La urbanidad por si sola sería poco, necesita su complemento. Ese complemento es lo que podríamos denominar el “díptico de la vida social”, compuesto por los principios de la equidad y la liberalidad, entendiendo ésta última como la gratuidad de quien ayuda o da lo que tiene sin esperar nada a cambio.
Se puede ser cortes, y tener al mismo tiempo un trasfondo de incivilidad, que se traduce en injusticias, intolerancias, crueldad, y un largo etcétera. Por consiguiente se puede ser cortes y no ser generoso.
Es preferible una persona ruda o brusca, pero con un desarrollo del sentido de la equidad, o bien dadivosa, a un perfecto caballero o dama en los modales, pero injusta en sus resoluciones.
Es evidente, y hasta redundante, que asevere que no estamos solos. Nuestra vida se desenvuelve codo a codo con los demás hombres: en la familia, en el trabajo, en la calle, con los vecinos, en las relaciones sociales. Convivimos con personas de muy diversas culturas, formación, temperamento, posición social, credo político, intereses y aficiones. La convivencia se impone entonces por si sola y de nosotros depende su calidad, para que las relaciones que de ahí surjan sean más humanas.
La convivencia es o será abierta, amigable y bien dispuesta si pensamos en los demás. Convivir exige respetar a nuestros semejantes. Las normas que ayudan a convivir se basan en la consideración y el respeto hacia los otros. Convivir con la mala educación hace la vida ingrata, tosca y desagradable.

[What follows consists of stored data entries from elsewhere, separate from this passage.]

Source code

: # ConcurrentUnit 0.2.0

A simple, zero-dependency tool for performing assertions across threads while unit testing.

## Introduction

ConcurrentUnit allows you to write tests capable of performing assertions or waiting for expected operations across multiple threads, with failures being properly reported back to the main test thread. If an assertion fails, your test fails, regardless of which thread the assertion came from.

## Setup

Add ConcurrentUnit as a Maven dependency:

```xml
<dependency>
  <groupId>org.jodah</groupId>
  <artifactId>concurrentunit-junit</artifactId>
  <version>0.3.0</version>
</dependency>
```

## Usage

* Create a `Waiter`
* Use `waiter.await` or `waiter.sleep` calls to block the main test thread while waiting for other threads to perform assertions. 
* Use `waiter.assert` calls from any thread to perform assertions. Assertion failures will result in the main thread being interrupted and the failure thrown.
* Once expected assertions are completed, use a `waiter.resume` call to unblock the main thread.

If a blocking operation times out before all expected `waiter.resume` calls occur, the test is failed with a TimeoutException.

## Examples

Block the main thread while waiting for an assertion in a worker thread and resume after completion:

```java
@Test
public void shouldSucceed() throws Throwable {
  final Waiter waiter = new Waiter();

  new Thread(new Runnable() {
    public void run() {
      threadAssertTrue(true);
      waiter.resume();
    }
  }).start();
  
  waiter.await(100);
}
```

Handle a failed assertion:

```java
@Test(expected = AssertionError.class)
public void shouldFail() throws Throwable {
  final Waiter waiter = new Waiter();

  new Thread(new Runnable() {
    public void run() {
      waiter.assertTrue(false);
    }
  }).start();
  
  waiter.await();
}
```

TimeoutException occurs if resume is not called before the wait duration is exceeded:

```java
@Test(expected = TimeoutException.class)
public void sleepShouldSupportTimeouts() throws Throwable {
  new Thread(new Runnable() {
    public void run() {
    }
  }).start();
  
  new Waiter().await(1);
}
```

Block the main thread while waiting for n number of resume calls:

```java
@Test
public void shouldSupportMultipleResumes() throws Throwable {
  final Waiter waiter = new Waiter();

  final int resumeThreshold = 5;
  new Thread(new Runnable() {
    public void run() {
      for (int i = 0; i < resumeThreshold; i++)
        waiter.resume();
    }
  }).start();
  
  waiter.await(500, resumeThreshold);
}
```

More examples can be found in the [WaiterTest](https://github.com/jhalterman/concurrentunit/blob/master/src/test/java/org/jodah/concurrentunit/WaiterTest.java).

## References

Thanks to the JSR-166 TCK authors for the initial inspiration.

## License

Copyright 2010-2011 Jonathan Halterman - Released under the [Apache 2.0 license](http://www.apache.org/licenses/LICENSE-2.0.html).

La deferencia, palabra poco utilizada en estos tiempos, hace referencia a los demás, a la cortesía y al aprecio; principios innegables que presiden la vida de relación.
El que tiene consideración por los demás debe: ayudar al necesitado con esfuerzo y el olvido de sí mismo, se trata de aliviar la pena del enfermo, atender al anciano, etc.; ser cortes y amable no siendo llamativo, ni el centro de atención de los demás; no molestar a le gente, no ofender, no humillar; guardar decencia en el vestir, guardar temperancia en el comer, no tener conversaciones arrogantes, ni tímidas, ni serviles, sino sencillas y en ningún modo capciosas; no utilizar términos con doble sentido, que den lugar a interpretaciones erróneas o ambiguas; decir siempre la verdad, me pregunto ¿Cómo se puede confiar en las palabras de quien piensa en una cosa y dice otra? ¿o en quien dice una cosa y hace otra?.
Por último lo invito, improbable lector, a procurar mantener siempre el gesto amable, ya que la expresión del rostro revela la disposición del espíritu; tener un mirar tranquilo, natural, mostrándose ni altivo ni huidizo, dará cátedra a los demás sobre nuestro estilo de vida. Hablar sin palabras, lo más cautivante del mundo.
Prof. Rubén Alberto Gavaldá y Castro.